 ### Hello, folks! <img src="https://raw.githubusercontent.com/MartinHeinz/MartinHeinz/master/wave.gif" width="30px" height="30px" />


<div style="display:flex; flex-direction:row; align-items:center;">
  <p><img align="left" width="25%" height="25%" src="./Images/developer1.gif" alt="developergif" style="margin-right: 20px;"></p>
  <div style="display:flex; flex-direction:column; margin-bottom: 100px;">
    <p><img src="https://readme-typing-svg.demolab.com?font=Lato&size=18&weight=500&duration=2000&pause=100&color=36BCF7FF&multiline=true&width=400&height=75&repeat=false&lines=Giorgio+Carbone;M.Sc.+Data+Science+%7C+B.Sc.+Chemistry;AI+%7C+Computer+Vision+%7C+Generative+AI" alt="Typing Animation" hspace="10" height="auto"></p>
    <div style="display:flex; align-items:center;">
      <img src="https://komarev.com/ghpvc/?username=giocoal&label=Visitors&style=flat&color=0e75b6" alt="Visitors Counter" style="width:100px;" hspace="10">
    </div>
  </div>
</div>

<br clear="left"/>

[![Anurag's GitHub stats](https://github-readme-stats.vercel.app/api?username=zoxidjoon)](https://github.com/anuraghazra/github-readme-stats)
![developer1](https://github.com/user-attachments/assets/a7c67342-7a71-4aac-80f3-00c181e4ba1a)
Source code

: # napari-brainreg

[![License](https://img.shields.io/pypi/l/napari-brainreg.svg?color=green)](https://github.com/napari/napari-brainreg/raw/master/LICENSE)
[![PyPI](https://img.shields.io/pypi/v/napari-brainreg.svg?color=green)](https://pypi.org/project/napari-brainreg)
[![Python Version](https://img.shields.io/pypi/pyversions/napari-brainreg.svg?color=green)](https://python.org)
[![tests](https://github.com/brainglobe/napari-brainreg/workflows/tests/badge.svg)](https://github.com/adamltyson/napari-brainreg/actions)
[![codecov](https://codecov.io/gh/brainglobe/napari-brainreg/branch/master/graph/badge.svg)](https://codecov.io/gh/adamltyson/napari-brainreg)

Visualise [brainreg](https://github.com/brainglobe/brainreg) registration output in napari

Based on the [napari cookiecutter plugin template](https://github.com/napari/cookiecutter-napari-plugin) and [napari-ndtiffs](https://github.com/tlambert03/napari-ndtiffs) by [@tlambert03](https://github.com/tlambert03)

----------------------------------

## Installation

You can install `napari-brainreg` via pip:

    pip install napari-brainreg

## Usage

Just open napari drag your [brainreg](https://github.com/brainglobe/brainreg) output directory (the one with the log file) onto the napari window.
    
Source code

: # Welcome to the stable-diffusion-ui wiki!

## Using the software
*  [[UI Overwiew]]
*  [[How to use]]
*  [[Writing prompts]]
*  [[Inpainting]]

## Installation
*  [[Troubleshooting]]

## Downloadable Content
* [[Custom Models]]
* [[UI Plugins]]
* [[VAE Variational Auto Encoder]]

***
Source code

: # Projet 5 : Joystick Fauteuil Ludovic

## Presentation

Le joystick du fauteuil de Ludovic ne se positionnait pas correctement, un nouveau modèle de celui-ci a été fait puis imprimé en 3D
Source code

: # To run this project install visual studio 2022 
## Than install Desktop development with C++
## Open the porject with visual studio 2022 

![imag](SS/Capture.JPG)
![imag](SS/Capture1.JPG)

========================================

REQUIRED WORK: Write out every entry above exactly as given.

EXPECTED ANSWER:
 ### Hello, folks! <img src="https://raw.githubusercontent.com/MartinHeinz/MartinHeinz/master/wave.gif" width="30px" height="30px" />


<div style="display:flex; flex-direction:row; align-items:center;">
  <p><img align="left" width="25%" height="25%" src="./Images/developer1.gif" alt="developergif" style="margin-right: 20px;"></p>
  <div style="display:flex; flex-direction:column; margin-bottom: 100px;">
    <p><img src="https://readme-typing-svg.demolab.com?font=Lato&size=18&weight=500&duration=2000&pause=100&color=36BCF7FF&multiline=true&width=400&height=75&repeat=false&lines=Giorgio+Carbone;M.Sc.+Data+Science+%7C+B.Sc.+Chemistry;AI+%7C+Computer+Vision+%7C+Generative+AI" alt="Typing Animation" hspace="10" height="auto"></p>
    <div style="display:flex; align-items:center;">
      <img src="https://komarev.com/ghpvc/?username=giocoal&label=Visitors&style=flat&color=0e75b6" alt="Visitors Counter" style="width:100px;" hspace="10">
    </div>
  </div>
</div>

<br clear="left"/>

[![Anurag's GitHub stats](https://github-readme-stats.vercel.app/api?username=zoxidjoon)](https://github.com/anuraghazra/github-readme-stats)
![developer1](https://github.com/user-attachments/assets/a7c67342-7a71-4aac-80f3-00c181e4ba1a)
Source code

: # napari-brainreg

[![License](https://img.shields.io/pypi/l/napari-brainreg.svg?color=green)](https://github.com/napari/napari-brainreg/raw/master/LICENSE)
[![PyPI](https://img.shields.io/pypi/v/napari-brainreg.svg?color=green)](https://pypi.org/project/napari-brainreg)
[![Python Version](https://img.shields.io/pypi/pyversions/napari-brainreg.svg?color=green)](https://python.org)
[![tests](https://github.com/brainglobe/napari-brainreg/workflows/tests/badge.svg)](https://github.com/adamltyson/napari-brainreg/actions)
[![codecov](https://codecov.io/gh/brainglobe/napari-brainreg/branch/master/graph/badge.svg)](https://codecov.io/gh/adamltyson/napari-brainreg)

Visualise [brainreg](https://github.com/brainglobe/brainreg) registration output in napari

Based on the [napari cookiecutter plugin template](https://github.com/napari/cookiecutter-napari-plugin) and [napari-ndtiffs](https://github.com/tlambert03/napari-ndtiffs) by [@tlambert03](https://github.com/tlambert03)

----------------------------------

## Installation

You can install `napari-brainreg` via pip:

    pip install napari-brainreg

## Usage

Just open napari drag your [brainreg](https://github.com/brainglobe/brainreg) output directory (the one with the log file) onto the napari window.
    
Source code

: # Welcome to the stable-diffusion-ui wiki!

## Using the software
*  [[UI Overwiew]]
*  [[How to use]]
*  [[Writing prompts]]
*  [[Inpainting]]

## Installation
*  [[Troubleshooting]]

## Downloadable Content
* [[Custom Models]]
* [[UI Plugins]]
* [[VAE Variational Auto Encoder]]

***
Source code

: # Projet 5 : Joystick Fauteuil Ludovic

## Presentation

Le joystick du fauteuil de Ludovic ne se positionnait pas correctement, un nouveau modèle de celui-ci a été fait puis imprimé en 3D
Source code

: # To run this project install visual studio 2022 
## Than install Desktop development with C++
## Open the porject with visual studio 2022 

![imag](SS/Capture.JPG)
![imag](SS/Capture1.JPG)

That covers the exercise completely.